Copy every line of the material below exactly.

━━ EXERCISE INPUTS

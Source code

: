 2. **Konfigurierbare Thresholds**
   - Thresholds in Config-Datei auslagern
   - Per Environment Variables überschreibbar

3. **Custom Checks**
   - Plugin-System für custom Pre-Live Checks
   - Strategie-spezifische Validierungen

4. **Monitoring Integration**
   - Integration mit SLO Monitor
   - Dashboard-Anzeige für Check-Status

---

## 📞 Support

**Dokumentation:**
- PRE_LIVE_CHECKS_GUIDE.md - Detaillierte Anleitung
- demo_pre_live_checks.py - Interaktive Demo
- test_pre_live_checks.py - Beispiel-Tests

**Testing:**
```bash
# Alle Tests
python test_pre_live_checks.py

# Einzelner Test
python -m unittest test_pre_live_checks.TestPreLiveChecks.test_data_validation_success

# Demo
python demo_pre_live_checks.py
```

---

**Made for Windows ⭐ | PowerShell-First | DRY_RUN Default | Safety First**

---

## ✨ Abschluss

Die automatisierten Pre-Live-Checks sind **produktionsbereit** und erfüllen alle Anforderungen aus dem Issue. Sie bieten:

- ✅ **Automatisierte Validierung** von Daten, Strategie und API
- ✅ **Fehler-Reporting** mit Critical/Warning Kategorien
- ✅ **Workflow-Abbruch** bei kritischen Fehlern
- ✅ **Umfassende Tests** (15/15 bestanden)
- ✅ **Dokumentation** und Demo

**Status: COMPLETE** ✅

━━━━

> **RESULT**
Source code

: 2. **Konfigurierbare Thresholds**
   - Thresholds in Config-Datei auslagern
   - Per Environment Variables überschreibbar

3. **Custom Checks**
   - Plugin-System für custom Pre-Live Checks
   - Strategie-spezifische Validierungen

4. **Monitoring Integration**
   - Integration mit SLO Monitor
   - Dashboard-Anzeige für Check-Status

---

## 📞 Support

**Dokumentation:**
- PRE_LIVE_CHECKS_GUIDE.md - Detaillierte Anleitung
- demo_pre_live_checks.py - Interaktive Demo
- test_pre_live_checks.py - Beispiel-Tests

**Testing:**
```bash
# Alle Tests
python test_pre_live_checks.py

# Einzelner Test
python -m unittest test_pre_live_checks.TestPreLiveChecks.test_data_validation_success

# Demo
python demo_pre_live_checks.py
```

---

**Made for Windows ⭐ | PowerShell-First | DRY_RUN Default | Safety First**

---

## ✨ Abschluss

Die automatisierten Pre-Live-Checks sind **produktionsbereit** und erfüllen alle Anforderungen aus dem Issue. Sie bieten:

- ✅ **Automatisierte Validierung** von Daten, Strategie und API
- ✅ **Fehler-Reporting** mit Critical/Warning Kategorien
- ✅ **Workflow-Abbruch** bei kritischen Fehlern
- ✅ **Umfassende Tests** (15/15 bestanden)
- ✅ **Dokumentation** und Demo

**Status: COMPLETE** ✅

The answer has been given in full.